Hayatta insanlar en çok erteleme yüzünden kaybederler. Bir şeyleri erteleyerek hayatı ıskalarız. Mesela: en basitinden sağlıklı beslenmeyi ertelerseniz obez olursunuz, ağrın vardır doktora gitmen gerekir ertelersiniz tedaviniz gecikir ve iyileşmeniz zorlaşır, annemizle babamızla ilgilenmeyi erteleriz ve onları kaybettiğimizde artık çok geç olmuş olur.
Ertelediğimiz her şeyde artık çok geç kalmışızdır ve pişman oluruz. Pişman olmamak için ertelememeliyiz ve bir şeyler iyi olana kadar vazgeçmeden ısrarla yapmalıyız. Bir çok bilim adamı ve düşünür de öyle yapmıştır. Herhangi bir icadı ve düşünceyi bulana kadar pes etmeden yeniden denemişlerdir.
Bilim adamları denemeleri sonucunda sürekli olarak eksiklerini ve hatalarını gördüler.
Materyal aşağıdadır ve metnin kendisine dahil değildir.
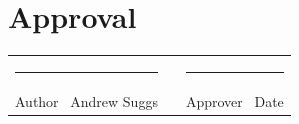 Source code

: \documentclass[11pt,letterpaper]{article}
\newcommand{\reqName}{Andrew Suggs}
\begin{document}
	\section{Approval}
	
	\vspace{22pt}
	\begin{tabularx}{\textwidth}{@{}X c X@{}}
		\rule{\linewidth}{0.4pt} & \hspace{6pt} & \rule{\linewidth}{0.4pt} \\
		\textsf{\footnotesize\color{soft}Author \textbullet\ \reqName} & &
		\textsf{\footnotesize\color{soft}Approver \textbullet\ Date} \\
	\end{tabularx}
	
\end{document}
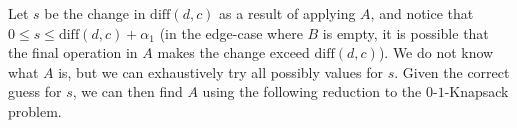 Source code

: \documentclass[letterpaper]{article} %
\newtheorem{lemma}{Lemma}
\newcommand{\diff}{\mathrm{diff}}
\begin{document}





Let $s$ be the change in $\diff(d,c)$ as a result of applying $A$, and notice that $0 \leq s \leq \diff(d,c) + \alpha_1 $ (in the edge-case where $B$ is empty, it is possible that the final operation in $A$ makes the change exceed $\diff(d,c)$). We do not know what $A$ is, but  we can exhaustively try all possibly values for $s$. Given the correct guess for $s$, we can then find $A$ using the following reduction to the $0$-$1$-Knapsack problem.
\end{document}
Daha sonra bu hatalarını giderip yeniden denemelerde bulundular. Bu sürekli devam eden bir döngü gibiydi. Bir buluşun gerçekleşmesi için birçok denemenin yapıldığı söylenebilir.
Çünkü buluş yapmak için tecrübeye gerek vardır. Bu da ancak çalışarak ve denemeler ile mümkün olur. Aksi halde tecrübe kazanamayız ve hiçbir şekilde ilerleyemeyiz. Denemelerinde doğrularını ve yanlışlarını gören bilim adamları bu sayede kendilerine yeni yöntemler çizerler. Böylece doğru hedefe doğru ilerlerler.
İş dünyasındaki bir anlayışa göre; iş yapan hata yapacaktır. Bir kişi hata yapmıyorsa iş yaptığından şüphe edebilirsiniz. Bu konuda çok güzel bakış açısına sahip olacağınız bir kitap önerelim; “Ye O Kurbağayı” kitabı özellikle 15. bölüm➡ Kendinizi Gayrete Getirin. Bu kitap size zaman yönetimi konusunda çok önemli tüyolar verecektir.
Bilim adamlarından pes etmeden sonuca ulaşanlardan örnek verecek olursak;
Thomas Edison’a, 999 denemeden sonra yaptığı bininci deneyde ampulü bulmasıyla ilgili olarak şöyle bir soru yöneltmişler:
– 999 kez hata yapmanıza rağmen, bininci deneyi yapacak gücü nereden buldunuz?
Edison şu yanıtı vermiş:
– “Ampulün icadı bin aşamalı bir süreçti. Hata gibi görünen ilk 999 aşama, bininci ve son aşamaya götüren öğrenmelerle doluydu.” diyerek tarihe imzasını atmıştır.